Modern Türk'ün Hikâyesi ile Türkiye'nin modernleşmesi arasında sıkı bir ilişki vardır. Modernleşmenin özellikle Tanzimat'tan itibaren gündelik yaşamda belirleyici bir hâl alması edebiyatın modern bir tür olarak belirmesi Batılılaşan çevrenin "mutlak"laştırılmasını beraberinde getirmiştir.
Türk modernleşmesi hüzünlü bir projedir. Merkez konumda olagelmiş bir devletin kenarda yer almamak için çırpınmasının adıdır Batılılaşma. İmparatorluk asaletini devretmeme iradesini kullanma adına tüm iradi yetkeyi Avrupa'ya bırakmakla tebarüz etmiştir Türk modernleşmesi. Bu açıdan ekonomik hâkimiyet ve dünya ölçeğinde iktisadi yayılma ve kontrol mekanizmalarıyla var olan dünya sistemi karşısında bir yenilgi; varoluşsal bir sarsıntıdır Türk Batılılaşması. Modern Türk hikâyesi "Doğu-Batı" sorunsalını gerek Osmanlı'da gerekse Cumhuriyet Döneminde layıkıyla anlatmadığı gibi hep "Batı" kefesine destek vermiştir.

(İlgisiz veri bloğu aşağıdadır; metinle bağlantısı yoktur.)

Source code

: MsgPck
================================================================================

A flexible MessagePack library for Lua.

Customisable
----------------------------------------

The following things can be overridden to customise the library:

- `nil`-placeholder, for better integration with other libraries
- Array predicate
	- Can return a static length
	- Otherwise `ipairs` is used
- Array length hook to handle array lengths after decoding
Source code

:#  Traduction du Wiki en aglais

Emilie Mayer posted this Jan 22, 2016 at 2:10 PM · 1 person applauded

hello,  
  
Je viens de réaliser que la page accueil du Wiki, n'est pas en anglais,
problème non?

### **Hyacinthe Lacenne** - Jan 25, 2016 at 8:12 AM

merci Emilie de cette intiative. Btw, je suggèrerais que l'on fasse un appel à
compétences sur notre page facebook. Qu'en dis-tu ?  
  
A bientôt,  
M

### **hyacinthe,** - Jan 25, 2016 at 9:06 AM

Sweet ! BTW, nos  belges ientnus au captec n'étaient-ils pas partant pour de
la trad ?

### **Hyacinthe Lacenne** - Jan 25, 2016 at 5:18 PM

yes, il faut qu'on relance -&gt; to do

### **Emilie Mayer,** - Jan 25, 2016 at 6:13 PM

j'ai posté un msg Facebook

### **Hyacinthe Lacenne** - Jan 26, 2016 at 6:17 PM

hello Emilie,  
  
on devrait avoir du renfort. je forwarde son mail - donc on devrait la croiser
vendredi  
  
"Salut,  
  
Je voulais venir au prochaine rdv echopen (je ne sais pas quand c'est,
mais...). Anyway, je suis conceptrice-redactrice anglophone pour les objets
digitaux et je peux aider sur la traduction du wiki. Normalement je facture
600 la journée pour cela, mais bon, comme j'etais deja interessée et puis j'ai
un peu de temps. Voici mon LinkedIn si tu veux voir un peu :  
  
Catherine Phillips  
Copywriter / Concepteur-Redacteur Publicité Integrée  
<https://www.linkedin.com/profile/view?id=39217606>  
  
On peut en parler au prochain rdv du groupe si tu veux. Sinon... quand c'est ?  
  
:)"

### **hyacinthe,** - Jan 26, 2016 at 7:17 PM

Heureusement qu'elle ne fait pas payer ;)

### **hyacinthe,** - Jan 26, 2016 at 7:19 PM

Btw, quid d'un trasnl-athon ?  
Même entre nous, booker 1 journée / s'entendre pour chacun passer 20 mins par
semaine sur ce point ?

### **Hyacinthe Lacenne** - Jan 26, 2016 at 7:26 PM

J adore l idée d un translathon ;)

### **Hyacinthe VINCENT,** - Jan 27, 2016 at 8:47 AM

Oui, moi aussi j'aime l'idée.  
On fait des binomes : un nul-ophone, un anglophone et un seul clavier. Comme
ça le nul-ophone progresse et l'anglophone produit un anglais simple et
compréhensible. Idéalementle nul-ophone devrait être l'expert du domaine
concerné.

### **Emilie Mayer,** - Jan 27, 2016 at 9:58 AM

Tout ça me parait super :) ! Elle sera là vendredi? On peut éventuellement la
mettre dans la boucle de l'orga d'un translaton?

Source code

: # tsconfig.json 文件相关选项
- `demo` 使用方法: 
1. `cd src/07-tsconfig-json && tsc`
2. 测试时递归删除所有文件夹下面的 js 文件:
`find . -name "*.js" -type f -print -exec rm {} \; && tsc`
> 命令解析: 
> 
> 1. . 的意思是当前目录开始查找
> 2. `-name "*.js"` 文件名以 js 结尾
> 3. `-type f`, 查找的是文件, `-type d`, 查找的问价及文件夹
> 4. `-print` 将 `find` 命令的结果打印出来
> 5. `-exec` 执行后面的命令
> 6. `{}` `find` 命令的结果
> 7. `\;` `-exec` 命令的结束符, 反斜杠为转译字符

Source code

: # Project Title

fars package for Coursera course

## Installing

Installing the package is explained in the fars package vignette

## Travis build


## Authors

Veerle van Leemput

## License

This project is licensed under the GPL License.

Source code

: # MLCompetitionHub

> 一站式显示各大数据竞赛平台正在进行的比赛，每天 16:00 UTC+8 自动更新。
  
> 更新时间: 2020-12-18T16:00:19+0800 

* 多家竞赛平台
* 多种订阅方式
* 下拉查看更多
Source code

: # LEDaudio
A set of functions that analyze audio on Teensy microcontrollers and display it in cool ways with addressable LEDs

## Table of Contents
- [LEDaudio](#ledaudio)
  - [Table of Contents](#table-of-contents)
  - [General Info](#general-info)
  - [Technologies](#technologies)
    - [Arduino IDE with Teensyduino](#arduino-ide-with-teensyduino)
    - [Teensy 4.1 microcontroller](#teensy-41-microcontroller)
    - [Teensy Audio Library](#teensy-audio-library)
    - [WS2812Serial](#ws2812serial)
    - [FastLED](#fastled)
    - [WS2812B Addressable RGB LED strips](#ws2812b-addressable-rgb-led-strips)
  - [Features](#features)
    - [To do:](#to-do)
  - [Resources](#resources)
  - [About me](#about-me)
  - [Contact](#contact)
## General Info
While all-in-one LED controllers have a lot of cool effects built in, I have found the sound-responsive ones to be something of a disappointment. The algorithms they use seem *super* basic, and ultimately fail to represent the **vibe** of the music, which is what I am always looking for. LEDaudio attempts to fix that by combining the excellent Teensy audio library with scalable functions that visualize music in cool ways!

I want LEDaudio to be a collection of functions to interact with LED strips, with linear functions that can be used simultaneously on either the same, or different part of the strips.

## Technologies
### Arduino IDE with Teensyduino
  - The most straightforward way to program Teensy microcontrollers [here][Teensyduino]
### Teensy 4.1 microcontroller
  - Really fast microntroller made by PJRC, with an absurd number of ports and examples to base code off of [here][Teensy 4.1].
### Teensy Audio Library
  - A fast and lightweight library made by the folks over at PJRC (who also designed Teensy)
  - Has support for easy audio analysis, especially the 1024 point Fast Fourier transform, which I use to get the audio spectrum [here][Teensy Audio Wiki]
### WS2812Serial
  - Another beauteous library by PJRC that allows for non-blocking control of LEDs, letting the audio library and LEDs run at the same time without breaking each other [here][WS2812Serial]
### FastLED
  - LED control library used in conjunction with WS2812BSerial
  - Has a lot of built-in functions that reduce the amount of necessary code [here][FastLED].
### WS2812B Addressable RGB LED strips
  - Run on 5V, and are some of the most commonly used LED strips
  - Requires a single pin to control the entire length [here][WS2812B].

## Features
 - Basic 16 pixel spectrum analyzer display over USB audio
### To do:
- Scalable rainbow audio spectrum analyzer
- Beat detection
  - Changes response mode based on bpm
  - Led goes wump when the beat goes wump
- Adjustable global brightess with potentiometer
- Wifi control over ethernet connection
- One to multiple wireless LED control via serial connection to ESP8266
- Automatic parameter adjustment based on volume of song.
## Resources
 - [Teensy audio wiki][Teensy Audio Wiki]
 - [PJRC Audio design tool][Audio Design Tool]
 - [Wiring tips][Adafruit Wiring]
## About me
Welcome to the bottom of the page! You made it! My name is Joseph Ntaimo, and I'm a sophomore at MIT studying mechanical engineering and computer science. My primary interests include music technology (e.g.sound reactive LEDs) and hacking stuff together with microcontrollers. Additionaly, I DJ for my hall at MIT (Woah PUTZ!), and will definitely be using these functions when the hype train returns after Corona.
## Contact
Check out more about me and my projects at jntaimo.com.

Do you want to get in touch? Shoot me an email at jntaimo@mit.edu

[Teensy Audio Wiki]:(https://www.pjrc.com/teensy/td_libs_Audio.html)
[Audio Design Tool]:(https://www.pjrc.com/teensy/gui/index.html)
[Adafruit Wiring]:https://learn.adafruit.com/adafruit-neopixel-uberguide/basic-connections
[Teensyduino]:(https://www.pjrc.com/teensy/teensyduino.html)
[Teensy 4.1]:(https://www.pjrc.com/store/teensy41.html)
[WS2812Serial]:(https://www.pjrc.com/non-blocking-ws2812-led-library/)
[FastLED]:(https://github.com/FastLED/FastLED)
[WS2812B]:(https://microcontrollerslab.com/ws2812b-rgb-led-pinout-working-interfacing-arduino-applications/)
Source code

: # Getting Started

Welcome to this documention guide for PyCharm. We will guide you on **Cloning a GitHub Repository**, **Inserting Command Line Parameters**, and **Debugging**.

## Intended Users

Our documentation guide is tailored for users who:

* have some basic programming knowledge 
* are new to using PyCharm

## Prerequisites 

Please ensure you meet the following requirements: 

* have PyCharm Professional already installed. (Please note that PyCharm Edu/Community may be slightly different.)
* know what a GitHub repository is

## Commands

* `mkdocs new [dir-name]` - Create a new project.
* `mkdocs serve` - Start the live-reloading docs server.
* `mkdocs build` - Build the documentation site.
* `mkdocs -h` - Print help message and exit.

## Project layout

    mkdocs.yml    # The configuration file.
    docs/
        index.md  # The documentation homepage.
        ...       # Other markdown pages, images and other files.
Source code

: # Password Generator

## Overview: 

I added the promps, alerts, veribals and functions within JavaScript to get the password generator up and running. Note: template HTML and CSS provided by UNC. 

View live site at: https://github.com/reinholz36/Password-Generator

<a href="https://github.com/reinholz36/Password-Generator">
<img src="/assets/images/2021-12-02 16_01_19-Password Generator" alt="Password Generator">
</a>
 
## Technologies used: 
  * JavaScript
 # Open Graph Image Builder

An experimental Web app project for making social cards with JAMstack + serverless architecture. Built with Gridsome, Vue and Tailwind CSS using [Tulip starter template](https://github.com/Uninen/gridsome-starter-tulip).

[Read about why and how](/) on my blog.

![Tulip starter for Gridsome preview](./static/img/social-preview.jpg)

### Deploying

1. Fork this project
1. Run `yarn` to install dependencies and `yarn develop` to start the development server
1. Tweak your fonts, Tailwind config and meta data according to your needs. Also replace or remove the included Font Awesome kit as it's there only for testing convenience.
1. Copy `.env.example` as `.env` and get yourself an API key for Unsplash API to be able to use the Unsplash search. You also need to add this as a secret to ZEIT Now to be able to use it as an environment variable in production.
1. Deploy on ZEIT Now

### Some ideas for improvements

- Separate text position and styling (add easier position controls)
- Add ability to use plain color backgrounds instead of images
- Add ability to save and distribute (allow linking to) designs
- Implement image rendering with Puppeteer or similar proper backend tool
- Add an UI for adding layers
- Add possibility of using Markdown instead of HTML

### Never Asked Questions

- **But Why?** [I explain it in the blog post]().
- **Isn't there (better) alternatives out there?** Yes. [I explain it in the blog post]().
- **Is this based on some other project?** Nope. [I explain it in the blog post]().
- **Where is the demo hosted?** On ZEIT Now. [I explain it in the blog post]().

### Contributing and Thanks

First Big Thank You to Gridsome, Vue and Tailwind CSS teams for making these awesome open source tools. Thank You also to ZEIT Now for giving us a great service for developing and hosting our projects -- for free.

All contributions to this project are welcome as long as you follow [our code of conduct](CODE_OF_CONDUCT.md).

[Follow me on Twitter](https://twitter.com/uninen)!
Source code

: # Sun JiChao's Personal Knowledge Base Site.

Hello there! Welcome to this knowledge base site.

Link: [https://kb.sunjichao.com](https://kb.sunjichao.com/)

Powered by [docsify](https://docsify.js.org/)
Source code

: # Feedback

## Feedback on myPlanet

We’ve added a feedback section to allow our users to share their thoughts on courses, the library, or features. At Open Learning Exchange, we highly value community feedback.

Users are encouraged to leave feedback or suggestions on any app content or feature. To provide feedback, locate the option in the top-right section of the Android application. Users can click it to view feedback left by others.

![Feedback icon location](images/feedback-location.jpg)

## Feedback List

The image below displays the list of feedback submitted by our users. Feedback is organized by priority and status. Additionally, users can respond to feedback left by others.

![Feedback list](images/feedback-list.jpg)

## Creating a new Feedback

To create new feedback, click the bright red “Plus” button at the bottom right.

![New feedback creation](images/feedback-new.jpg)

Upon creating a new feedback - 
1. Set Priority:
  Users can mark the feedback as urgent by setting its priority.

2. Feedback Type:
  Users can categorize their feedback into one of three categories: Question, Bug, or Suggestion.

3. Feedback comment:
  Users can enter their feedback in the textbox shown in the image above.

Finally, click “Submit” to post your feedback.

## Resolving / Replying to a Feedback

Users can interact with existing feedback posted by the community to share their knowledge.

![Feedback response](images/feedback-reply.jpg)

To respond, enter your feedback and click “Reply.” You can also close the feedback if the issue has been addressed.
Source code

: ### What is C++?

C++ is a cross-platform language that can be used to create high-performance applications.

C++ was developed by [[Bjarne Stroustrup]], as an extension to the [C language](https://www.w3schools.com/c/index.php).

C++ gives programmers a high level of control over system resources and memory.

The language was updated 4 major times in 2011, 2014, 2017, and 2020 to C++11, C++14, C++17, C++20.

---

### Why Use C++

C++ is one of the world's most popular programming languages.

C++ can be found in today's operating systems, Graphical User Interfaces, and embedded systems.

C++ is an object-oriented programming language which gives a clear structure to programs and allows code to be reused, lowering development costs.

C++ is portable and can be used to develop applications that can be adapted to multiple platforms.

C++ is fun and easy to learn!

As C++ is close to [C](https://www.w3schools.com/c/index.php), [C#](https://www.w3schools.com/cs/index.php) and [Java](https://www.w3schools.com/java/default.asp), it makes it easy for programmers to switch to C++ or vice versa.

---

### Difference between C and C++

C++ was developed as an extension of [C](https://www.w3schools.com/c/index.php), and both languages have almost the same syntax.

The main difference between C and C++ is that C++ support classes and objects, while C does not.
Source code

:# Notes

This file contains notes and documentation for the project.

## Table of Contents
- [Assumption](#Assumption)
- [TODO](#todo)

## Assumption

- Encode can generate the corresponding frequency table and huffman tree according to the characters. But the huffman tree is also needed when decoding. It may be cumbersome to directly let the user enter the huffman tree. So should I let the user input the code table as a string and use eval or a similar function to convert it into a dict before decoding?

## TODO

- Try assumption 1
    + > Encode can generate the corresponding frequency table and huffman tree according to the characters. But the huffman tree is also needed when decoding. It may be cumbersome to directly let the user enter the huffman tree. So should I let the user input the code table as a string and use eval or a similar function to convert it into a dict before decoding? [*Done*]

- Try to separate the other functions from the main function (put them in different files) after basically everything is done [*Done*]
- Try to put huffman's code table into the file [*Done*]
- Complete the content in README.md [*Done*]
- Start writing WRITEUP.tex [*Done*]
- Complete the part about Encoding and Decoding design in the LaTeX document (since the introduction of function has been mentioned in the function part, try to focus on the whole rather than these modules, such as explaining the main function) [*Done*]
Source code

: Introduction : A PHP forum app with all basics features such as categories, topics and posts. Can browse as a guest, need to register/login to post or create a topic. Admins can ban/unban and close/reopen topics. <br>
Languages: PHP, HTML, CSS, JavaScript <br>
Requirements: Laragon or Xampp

Hâlbuki Türk Batılılaşması modernitenin kendi bağlamıyla örtüşecek şekilde İslam ve İslam olmayanın karşıtlığı şeklinde gelişmiştir. Türkiye İslam'ın güçlü sesi olarak Avrupa'nın Batı medeniyetinin potansiyel tehdididir. Bu bakımdan herhangi bir Asya ya da Afrika Müslüman ülkesinin modernleştirilmesinin bir ehemmiyeti de yoktur.